In fact, even during the Vietnam war the Army essentially had a “don’t ask don’t tell” policy most of the time (although specific Army regulations, buried deep in bureaucratic text, called for discharges even of those with “homosexual associations”). After my expulsion from a civilian college in 1961 and psychiatric “treatment” in 1962 (I was one of Laura Schlessinger’s “biological errors” (link)) I tried three times to get drafted to “redeem” my reputation. In September 1964 I took a draft physical in Richmond VA (psychiatrists had just said “your’re not qualified”) and the medical questionnaire did ask about “homosexual tendencies” and I answered “truthfully.” I was classified 4-F. In April 1966 I took another physical in Kansas City, MO (while in graduate school at KU) and there was no question about homosexuality at all, but there was one about psychiatric treatment. I was classified 1-Y. In August 1967 I took another physical in Richmond and passed (was 2-S and then 1-A). I may be the only admitted homosexual who went from 4-F to 1-A and actually served a term in the Army without incident, although I did not go to Vietnam. I was with relatively well educated troops in a special unit, who tended to see homosexuality as a welcome anti-war rebellion.

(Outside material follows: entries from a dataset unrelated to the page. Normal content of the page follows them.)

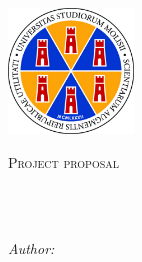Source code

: \documentclass[
11pt, %
oneside, %
english, %
onehalfspacing,%
headsepline, %
]{MastersDoctoralThesis} %
\author{Federico \textsc{Zappone}} %
\begin{document}
\renewenvironment{abstract}


\pagestyle{plain} %


\begin{titlepage}
\begin{center}

\vspace*{.06\textheight}
{\scshape\LARGE \univname\par}\vspace{0.5cm} %
{\scshape\large \deptname\par}\vspace{1cm} %

\includegraphics[width=0.25\textwidth]{images/logo.png} %
\vspace{1cm}

\textsc{\Large Project proposal}\\[0.5cm] %

\HRule\\[0.4cm] %
{\huge \bfseries \ttitle\par}\vspace{0.4cm} %
\HRule\\[1.5cm] %

\begin{center} \large
\emph{Author:}\\
\href{mailto:f.zappone1@studenti.unimol.it}{\authorname} %
\end{center}


\end{center}
\end{titlepage}
\end{document}
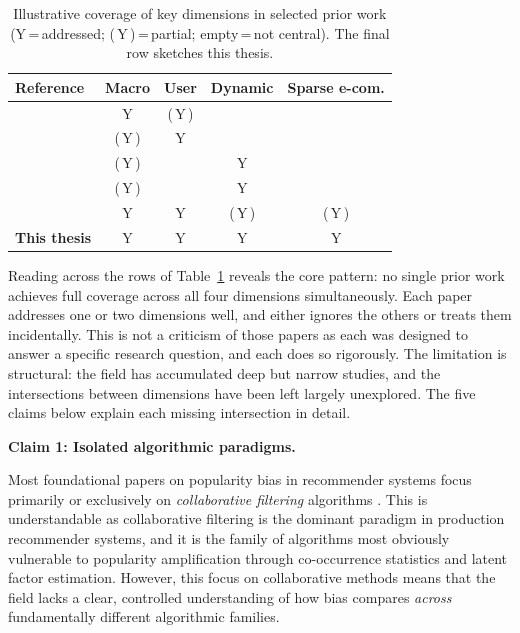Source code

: \documentclass[11pt,a4paper]{report}
\begin{document}
\begin{table}[htbp]
  \centering
  \caption{Illustrative coverage of key dimensions in selected prior work 
  (Y\,=\,addressed; (\,Y\,)\,=\,partial; empty\,=\,not central). 
  The final row sketches this thesis.}
  \label{tab:lit_gap}
  \begin{tabular}{@{}lcccc@{}}
    \toprule
    \textbf{Reference} & \textbf{Macro} & \textbf{User} & \textbf{Dynamic} & \textbf{Sparse e-com.} \\
    \midrule
    \citeauthor{abdollahpouri2019unfairness} \citeyearpar{abdollahpouri2019unfairness} 
      & Y & (\,Y\,) & & \\
    \citeauthor{abdollahpouri2021usercentered} \citeyearpar{abdollahpouri2021usercentered} 
      & (\,Y\,) & Y & & \\
    \citeauthor{mansoury2020feedback} \citeyearpar{mansoury2020feedback} 
      & (\,Y\,) & & Y & \\
    \citeauthor{chaney2018algorithmic} \citeyearpar{chaney2018algorithmic} 
      & (\,Y\,) & & Y & \\
    \citeauthor{klimashevskaia2024survey} \citeyearpar{klimashevskaia2024survey} 
      & Y & Y & (\,Y\,) & (\,Y\,) \\
    \midrule
    \textbf{This thesis} & Y & Y & Y & Y \\
    \bottomrule
  \end{tabular}
\end{table}

Reading across the rows of Table~\ref{tab:lit_gap} reveals the core pattern: no single prior work achieves full coverage across all four dimensions simultaneously. Each paper addresses one or two dimensions well, and either ignores the others or treats them incidentally. This is not a criticism of those papers as each was designed to answer a specific research question, and each does so rigorously. The limitation is structural: the field has accumulated deep but narrow studies, and the intersections between dimensions have been left largely unexplored. The five claims below explain each missing intersection in detail.

\vspace{0.75em}
\noindent\textbf{Claim 1: Isolated algorithmic paradigms.}

Most foundational papers on popularity bias in recommender systems focus primarily or exclusively on \emph{collaborative filtering} algorithms \citep{abdollahpouri2019unfairness, mansoury2020feedback}. This is understandable as collaborative filtering is the dominant paradigm in production recommender systems, and it is the family of algorithms most obviously vulnerable to popularity amplification through co-occurrence statistics and latent factor estimation. However, this focus on collaborative methods means that the field lacks a clear, controlled understanding of how bias compares \emph{across} fundamentally different algorithmic families.
\end{document}
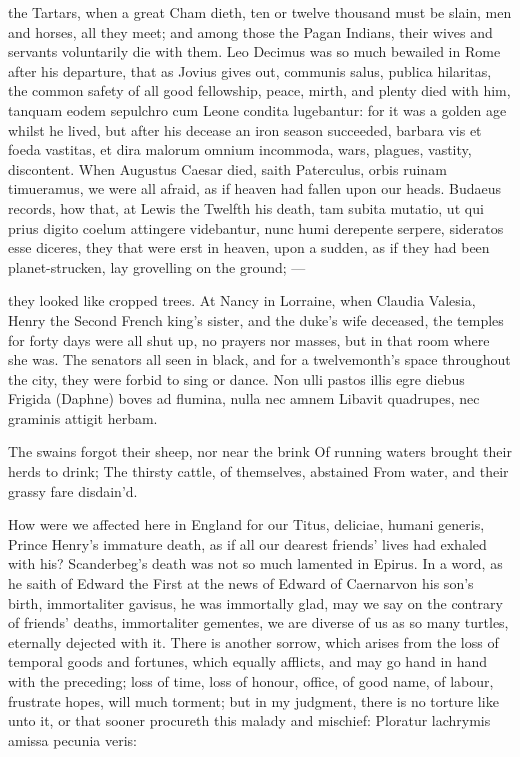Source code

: {the Tartars, when a great Cham dieth, ten or twelve thousand must
be slain, men and horses, all they meet; and among those the
Pagan Indians, their wives and servants voluntarily die with
them. Leo Decimus was so much bewailed in Rome after his departure,
that as Jovius gives out, communis salus, publica hilaritas, the
common safety of all good fellowship, peace, mirth, and plenty died
with him, tanquam eodem sepulchro cum Leone condita lugebantur: for it
was a golden age whilst he lived, but after his decease an iron
season succeeded, barbara vis et foeda vastitas, et dira malorum omnium
incommoda, wars, plagues, vastity, discontent. When Augustus Caesar
died, saith Paterculus, orbis ruinam timueramus, we were all afraid, as
if heaven had fallen upon our heads. Budaeus records, how that,
at Lewis the Twelfth his death, tam subita mutatio, ut qui prius digito
coelum attingere videbantur, nunc humi derepente serpere, sideratos
esse diceres, they that were erst in heaven, upon a sudden, as if they
had been planet-strucken, lay grovelling on the ground;
---

they looked like cropped trees. At Nancy in Lorraine, when
Claudia Valesia, Henry the Second French king's sister, and the duke's
wife deceased, the temples for forty days were all shut up, no prayers
nor masses, but in that room where she was. The senators all seen in
black, and for a twelvemonth's space throughout the city, they were
forbid to sing or dance.
Non ulli pastos illis egre diebus
Frigida (Daphne) boves ad flumina, nulla nec amnem
Libavit quadrupes, nec graminis attigit herbam.

The swains forgot their sheep, nor near the brink
Of running waters brought their herds to drink;
The thirsty cattle, of themselves, abstained
From water, and their grassy fare disdain'd.

How were we affected here in England for our Titus, deliciae, humani
generis, Prince Henry's immature death, as if all our dearest friends'
lives had exhaled with his? Scanderbeg's death was not so much
lamented in Epirus. In a word, as he saith of Edward the First at
the news of Edward of Caernarvon his son's birth, immortaliter gavisus,
he was immortally glad, may we say on the contrary of friends' deaths,
immortaliter gementes, we are diverse of us as so many turtles,
eternally dejected with it.
There is another sorrow, which arises from the loss of temporal goods
and fortunes, which equally afflicts, and may go hand in hand with the
preceding; loss of time, loss of honour, office, of good name, of
labour, frustrate hopes, will much torment; but in my judgment, there
is no torture like unto it, or that sooner procureth this malady and
mischief:
Ploratur lachrymis amissa pecunia veris:

}
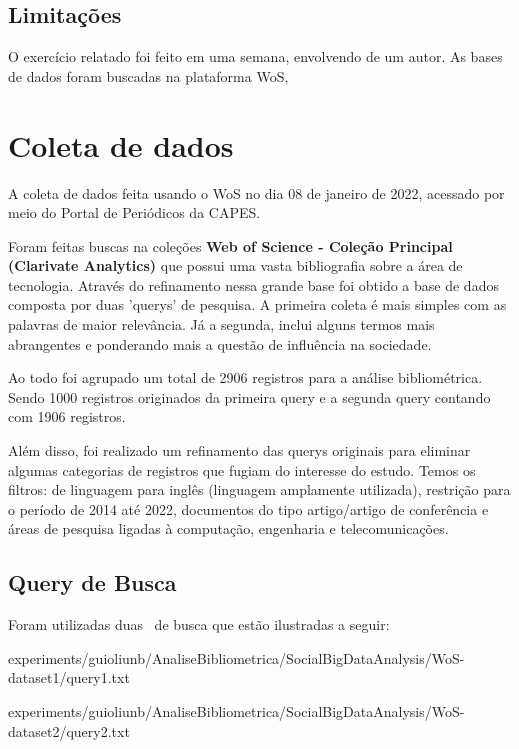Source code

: \subsection{Limitações} O exercício relatado foi feito em uma semana, envolvendo de um autor. As bases de dados foram buscadas na plataforma WoS,


\section{Coleta de dados\label{MASSA:coleta}}

A coleta de dados feita usando o WoS no dia 08 de janeiro de 2022, acessado por meio do Portal de Periódicos da CAPES.

Foram feitas buscas na coleções \textbf{Web of Science - Coleção Principal (Clarivate Analytics) } que possui uma vasta bibliografia sobre a área de tecnologia. Através do refinamento nessa grande base foi obtido a base de dados composta por duas 'querys' de pesquisa. A primeira coleta é mais simples com as palavras de maior relevância. Já a segunda, inclui alguns termos mais abrangentes e ponderando mais a questão de influência na sociedade. 

Ao todo foi agrupado um total de 2906 registros para a análise bibliométrica. Sendo 1000 registros originados da primeira query e a segunda query contando com 1906 registros.

Além disso, foi realizado um refinamento das querys originais para eliminar algumas categorias de registros que fugiam do interesse do estudo. Temos os filtros: de linguagem para inglês (linguagem amplamente utilizada), restrição para o período de 2014 até 2022, documentos do tipo artigo/artigo de conferência e áreas de pesquisa ligadas à computação, engenharia e telecomunicações.

\subsection{Query de Busca}

Foram utilizadas duas \querys\ de busca que estão ilustradas a seguir: %


{experiments/guioliunb/AnaliseBibliometrica/SocialBigDataAnalysis/WoS-dataset1/query1.txt}


{experiments/guioliunb/AnaliseBibliometrica/SocialBigDataAnalysis/WoS-dataset2/query2.txt}

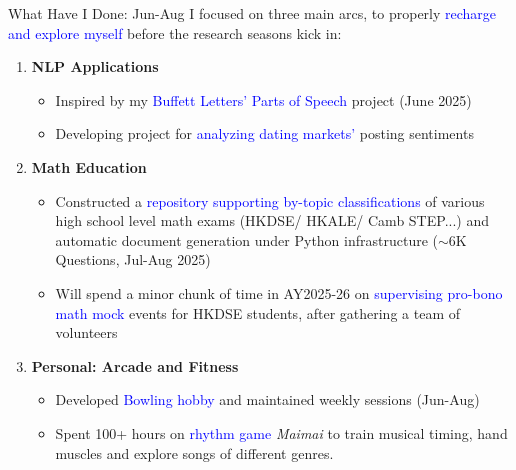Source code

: \documentclass[xcolor=dvipsnames]{beamer}
\begin{document}
\begin{frame}{What Have I Done: Jun-Aug}
    I focused on three main arcs, to properly \textcolor{blue}{recharge and explore myself} before the
    research seasons kick in:
    \begin{enumerate}
    \item \textbf{NLP Applications}
        \begin{itemize}
        \item Inspired by my \textcolor{blue}{Buffett Letters' Parts of Speech} project (June 2025)
        \item Developing project for \textcolor{blue}{analyzing dating markets'} posting sentiments 
        \end{itemize}
    \item \textbf{Math Education}
        \begin{itemize}
        \item Constructed a \textcolor{blue}{repository supporting by-topic classifications} of 
            various high school level math exams (HKDSE/ HKALE/ Camb STEP...) and automatic document 
            generation under Python infrastructure ($\sim$6K Questions, Jul-Aug 2025)
        \item Will spend a minor chunk of time in AY2025-26 on \textcolor{blue}{supervising pro-bono math mock} events 
            for HKDSE students, after gathering a team of volunteers
        \end{itemize}
    \item \textbf{Personal: Arcade and Fitness}
        \begin{itemize}
        \item Developed \textcolor{blue}{Bowling hobby} and maintained weekly sessions (Jun-Aug)
        \item Spent 100+ hours on \textcolor{blue}{rhythm game} \textit{Maimai} to train musical timing, hand 
            muscles and explore songs of different genres. 
        \end{itemize}
    \end{enumerate}
\end{frame}
\end{document}
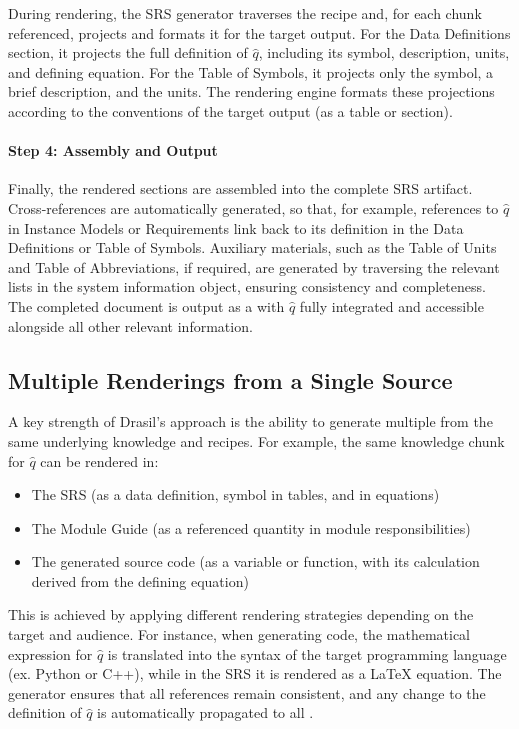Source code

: During rendering, the SRS generator traverses the recipe and, for each chunk 
referenced, projects and formats it for the target output. 
For the Data Definitions section, it projects the full definition of $\hat{q}$, 
including its symbol, description, units, and defining equation. For the Table 
of Symbols, it projects only the symbol, a brief description, and the units. 
The rendering engine formats these projections according to the conventions of 
the target output (as a  table or 
section). 

\paragraph{Step 4: Assembly and Output}

Finally, the rendered sections are assembled into the complete SRS artifact. 
Cross-references are automatically generated, so that, for example, references 
to $\hat{q}$ in Instance Models or Requirements link back to its definition in 
the Data Definitions or Table of Symbols. Auxiliary materials, such as the 
Table of Units and Table of Abbreviations, if required, are generated by 
traversing the relevant lists in the system information object, ensuring 
consistency and completeness. The completed document is output as a 
 with $\hat{q}$ fully integrated and accessible 
alongside all other relevant information.

\subsection{Multiple Renderings from a Single Source}

A key strength of Drasil's approach is the ability to generate multiple \sfs{} 
from the same underlying knowledge and recipes. For example, the same knowledge 
chunk for $\hat{q}$ can be rendered in:
\begin{itemize}
    \item The SRS (as a data definition, symbol in tables, and in equations)
    \item The Module Guide (as a referenced quantity in module responsibilities)
    \item The generated source code (as a variable or function, with its calculation derived from the defining equation)
\end{itemize}

This is achieved by applying different rendering strategies depending on the 
target \sf{} and audience. For instance, when generating code, the 
mathematical expression for $\hat{q}$ is translated into the syntax of the 
target programming language (ex. Python or C++), while in the SRS it is 
rendered as a \LaTeX{} equation. The generator ensures that all references 
remain consistent, and any change to the definition of $\hat{q}$ is 
automatically propagated to all \sfs{}.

Because of powers given to Congress to regulate the military and even (apparently) to conscript, it is an uphill fight at best to get such a policy overturned on constitutional grounds. But it is encouraging to note that the public, as noted in an earlier entry, is coming around to lifting the ban. What happens if Congress does return to the draft or some kind of proximate national service?
As others familiar with my story knows, one of the biggest concerns about the ban is the insinuation that gays are not fit to share the responsibility of defending freedom. Parallel concerns exist with gay marriage and gay adoption. Government is officially, in statutory law, defining us as second class citizens, and then saying it will look the other way most of the time – until something happens and we have to draw straws. We all know the reasoning behind the ban – not just unit cohesion, but forced intimacy – but those concerns exist elsewhere, like in fire departments, law enforcement, intelligence, and sometimes teaching. In fact, gays were often banned from these too (especially from having security clearances – a factor that affected my career direction in the 1970s). In 1978, California almost banned gay teachers (and this almost happened in Washington in 1986). The military ban sets a horrible precedent for other areas.